PROBLEM TO SOLVE: In the entries that follow, find the line containing "OTC16 OTC 電器電纜"; from there, copy every line exactly through the line containing "OTC89 OTC 其它".

(GIVEN RECORDS begins)

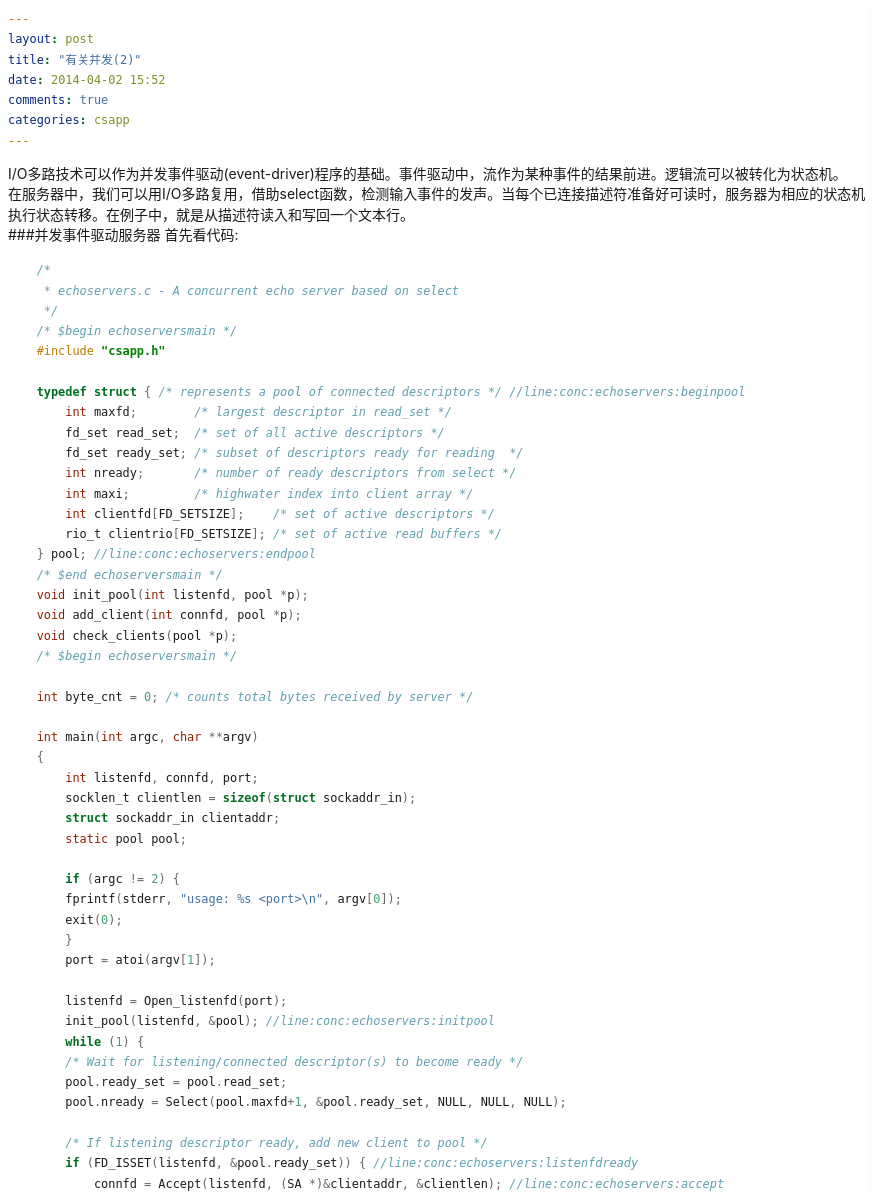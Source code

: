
 ```yaml
---
layout: post
title: "有关并发(2)"
date: 2014-04-02 15:52
comments: true
categories: csapp
---
```

I/O多路技术可以作为并发事件驱动(event-driver)程序的基础。事件驱动中，流作为某种事件的结果前进。逻辑流可以被转化为状态机。<br />
在服务器中，我们可以用I/O多路复用，借助select函数，检测输入事件的发声。当每个已连接描述符准备好可读时，服务器为相应的状态机执行状态转移。在例子中，就是从描述符读入和写回一个文本行。<br />
###并发事件驱动服务器
首先看代码:<br />

```c echoservers.c
	/* 
	 * echoservers.c - A concurrent echo server based on select
	 */
	/* $begin echoserversmain */
	#include "csapp.h"
	
	typedef struct { /* represents a pool of connected descriptors */ //line:conc:echoservers:beginpool
	    int maxfd;        /* largest descriptor in read_set */   
	    fd_set read_set;  /* set of all active descriptors */
	    fd_set ready_set; /* subset of descriptors ready for reading  */
	    int nready;       /* number of ready descriptors from select */   
	    int maxi;         /* highwater index into client array */
	    int clientfd[FD_SETSIZE];    /* set of active descriptors */
	    rio_t clientrio[FD_SETSIZE]; /* set of active read buffers */
	} pool; //line:conc:echoservers:endpool
	/* $end echoserversmain */
	void init_pool(int listenfd, pool *p);
	void add_client(int connfd, pool *p);
	void check_clients(pool *p);
	/* $begin echoserversmain */
	
	int byte_cnt = 0; /* counts total bytes received by server */
	
	int main(int argc, char **argv)
	{
	    int listenfd, connfd, port; 
	    socklen_t clientlen = sizeof(struct sockaddr_in);
	    struct sockaddr_in clientaddr;
	    static pool pool; 
	
	    if (argc != 2) {
		fprintf(stderr, "usage: %s <port>\n", argv[0]);
		exit(0);
	    }
	    port = atoi(argv[1]);
	
	    listenfd = Open_listenfd(port);
	    init_pool(listenfd, &pool); //line:conc:echoservers:initpool
	    while (1) {
		/* Wait for listening/connected descriptor(s) to become ready */
		pool.ready_set = pool.read_set;
		pool.nready = Select(pool.maxfd+1, &pool.ready_set, NULL, NULL, NULL);
	
		/* If listening descriptor ready, add new client to pool */
		if (FD_ISSET(listenfd, &pool.ready_set)) { //line:conc:echoservers:listenfdready
		    connfd = Accept(listenfd, (SA *)&clientaddr, &clientlen); //line:conc:echoservers:accept
```
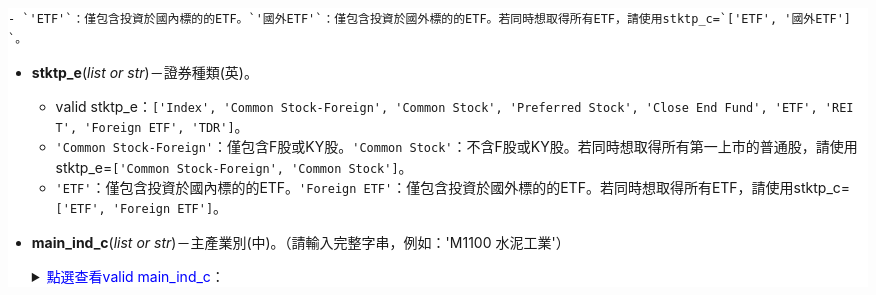     - `'ETF'`：僅包含投資於國內標的的ETF。`'國外ETF'`：僅包含投資於國外標的的ETF。若同時想取得所有ETF，請使用stktp_c=`['ETF', '國外ETF']`。
  - **stktp_e**(*list or str*)－證券種類(英)。
    - valid stktp_e：`['Index', 'Common Stock-Foreign', 'Common Stock', 'Preferred Stock', 'Close End Fund', 'ETF', 'REIT', 'Foreign ETF', 'TDR']`。
    - `'Common Stock-Foreign'`：僅包含F股或KY股。`'Common Stock'`：不含F股或KY股。若同時想取得所有第一上市的普通股，請使用stktp_e=`['Common Stock-Foreign', 'Common Stock']`。
    - `'ETF'`：僅包含投資於國內標的的ETF。`'Foreign ETF'`：僅包含投資於國外標的的ETF。若同時想取得所有ETF，請使用stktp_c=`['ETF', 'Foreign ETF']`。
  - **main_ind_c**(*list or str*)－主產業別(中)。（請輸入完整字串，例如：'M1100 水泥工業'）
    <details>
    <summary><font color=Blue>點選查看valid main_ind_c</font>：</summary>
    <pre>
    
    -  M1100 水泥工業
    -  M1200 食品工業
    -  M1300 塑膠工業
    -  M1400 紡織纖維
    -  M1500 電機機械
    -  M1600 電器電纜
    -  M1700 化學生技醫療
    -  M1800 玻璃陶瓷
    -  M1900 造紙工業
    -  M2000 鋼鐵工業
    -  M2100 橡膠工業
    -  M2200 汽車工業
    -  M2300 電子工業
    -  M2500 建材營造
    -  M2600 航運業
    -  M2700 觀光餐旅
    -  M2800 金融業
    -  M2900 貿易百貨
    -  M3000 証券
    -  M3500 綠能環保
    -  M3600 數位雲端
    -  M3700 運動休閒
    -  M3800 居家生活
    -  M9700 油電燃氣業
    -  M9900 其他
    -  OTC12 OTC 食品工業
    -  OTC13 OTC 塑膠工業
    -  OTC14 OTC 紡織纖維
    -  OTC15 OTC 電機機械
    -  OTC16 OTC 電器電纜
    -  OTC17 OTC 化學生技
    -  OTC18 OTC 玻璃
    -  OTC20 OTC 鋼鐵工業
    -  OTC21 OTC 橡膠類
    -  OTC22 OTC 汽車類
    -  OTC23 OTC 電子類
    -  OTC25 OTC 建材營造
    -  OTC26 OTC 航運業
    -  OTC27 OTC 觀光餐旅
    -  OTC28 OTC 金融業
    -  OTC29 OTC 百貨類
    -  OTC30 OTC 證券類
    -  OTC32 文化創意業
    -  OTC33 OTC 農業科技
    -  OTC34 OTC 電子商務
    -  OTC35 OTC 綠能環保
    -  OTC36 OTC 數位雲端
    -  OTC37 OTC 運動休閒
    -  OTC38 OTC 居家生活
    -  OTC89 OTC 其它
    -  OTC97 OTC 油電燃氣業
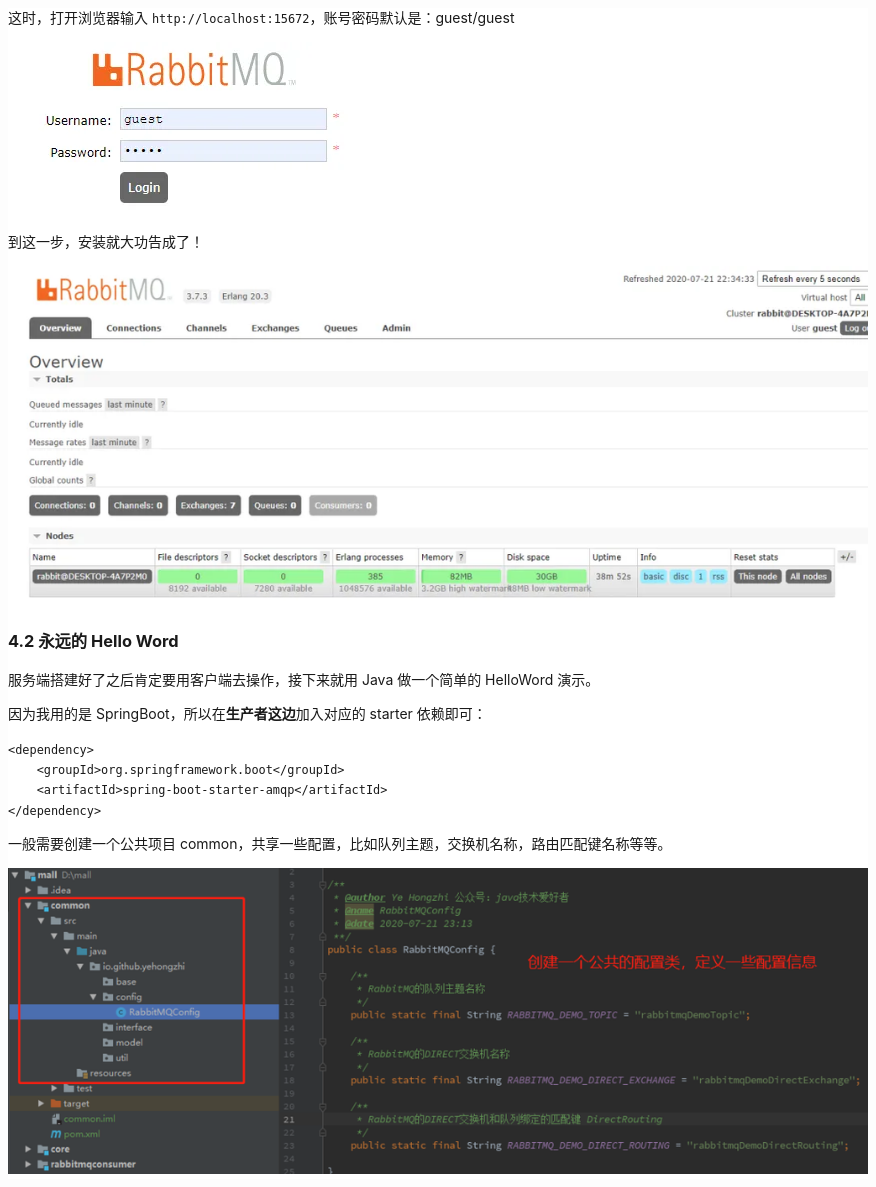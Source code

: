 这时，打开浏览器输入 `http://localhost:15672`，账号密码默认是：guest/guest

![图片](%E8%B6%85%E8%AF%A6%E7%BB%86RabbitMQ%E5%85%A5%E9%97%A8/image/640%5B15%5D.webp)

到这一步，安装就大功告成了！

![图片](%E8%B6%85%E8%AF%A6%E7%BB%86RabbitMQ%E5%85%A5%E9%97%A8/image/640%5B16%5D.webp)

### 4.2 永远的 Hello Word

服务端搭建好了之后肯定要用客户端去操作，接下来就用 Java 做一个简单的 HelloWord 演示。

因为我用的是 SpringBoot，所以在**生产者这边**加入对应的 starter 依赖即可：

```
<dependency>
    <groupId>org.springframework.boot</groupId>
    <artifactId>spring-boot-starter-amqp</artifactId>
</dependency>
```

一般需要创建一个公共项目 common，共享一些配置，比如队列主题，交换机名称，路由匹配键名称等等。

![图片](%E8%B6%85%E8%AF%A6%E7%BB%86RabbitMQ%E5%85%A5%E9%97%A8/image/640.png)
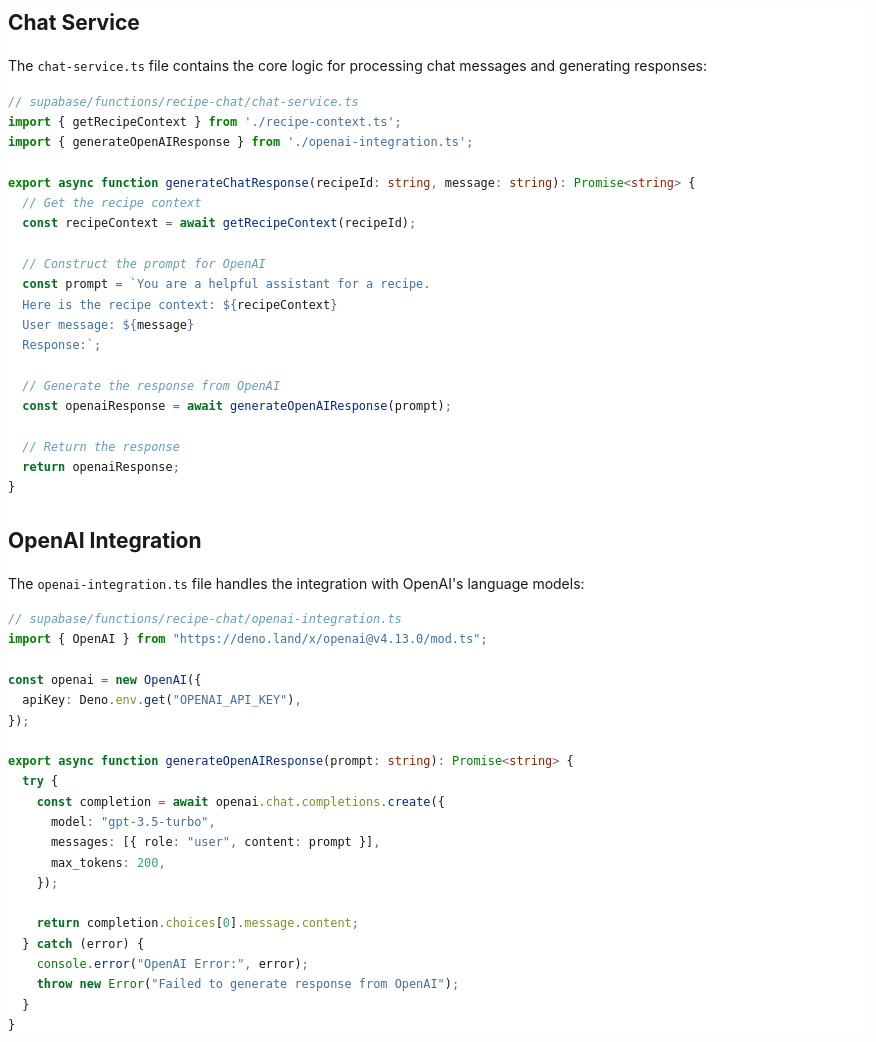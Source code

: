 ## Chat Service

The `chat-service.ts` file contains the core logic for processing chat messages and generating responses:

```typescript
// supabase/functions/recipe-chat/chat-service.ts
import { getRecipeContext } from './recipe-context.ts';
import { generateOpenAIResponse } from './openai-integration.ts';

export async function generateChatResponse(recipeId: string, message: string): Promise<string> {
  // Get the recipe context
  const recipeContext = await getRecipeContext(recipeId);

  // Construct the prompt for OpenAI
  const prompt = `You are a helpful assistant for a recipe.
  Here is the recipe context: ${recipeContext}
  User message: ${message}
  Response:`;

  // Generate the response from OpenAI
  const openaiResponse = await generateOpenAIResponse(prompt);

  // Return the response
  return openaiResponse;
}
```

## OpenAI Integration

The `openai-integration.ts` file handles the integration with OpenAI's language models:

```typescript
// supabase/functions/recipe-chat/openai-integration.ts
import { OpenAI } from "https://deno.land/x/openai@v4.13.0/mod.ts";

const openai = new OpenAI({
  apiKey: Deno.env.get("OPENAI_API_KEY"),
});

export async function generateOpenAIResponse(prompt: string): Promise<string> {
  try {
    const completion = await openai.chat.completions.create({
      model: "gpt-3.5-turbo",
      messages: [{ role: "user", content: prompt }],
      max_tokens: 200,
    });

    return completion.choices[0].message.content;
  } catch (error) {
    console.error("OpenAI Error:", error);
    throw new Error("Failed to generate response from OpenAI");
  }
}
```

(GIVEN RECORDS ends)

ANSWER TO THIS TASK:
    -  OTC16 OTC 電器電纜
    -  OTC17 OTC 化學生技
    -  OTC18 OTC 玻璃
    -  OTC20 OTC 鋼鐵工業
    -  OTC21 OTC 橡膠類
    -  OTC22 OTC 汽車類
    -  OTC23 OTC 電子類
    -  OTC25 OTC 建材營造
    -  OTC26 OTC 航運業
    -  OTC27 OTC 觀光餐旅
    -  OTC28 OTC 金融業
    -  OTC29 OTC 百貨類
    -  OTC30 OTC 證券類
    -  OTC32 文化創意業
    -  OTC33 OTC 農業科技
    -  OTC34 OTC 電子商務
    -  OTC35 OTC 綠能環保
    -  OTC36 OTC 數位雲端
    -  OTC37 OTC 運動休閒
    -  OTC38 OTC 居家生活
    -  OTC89 OTC 其它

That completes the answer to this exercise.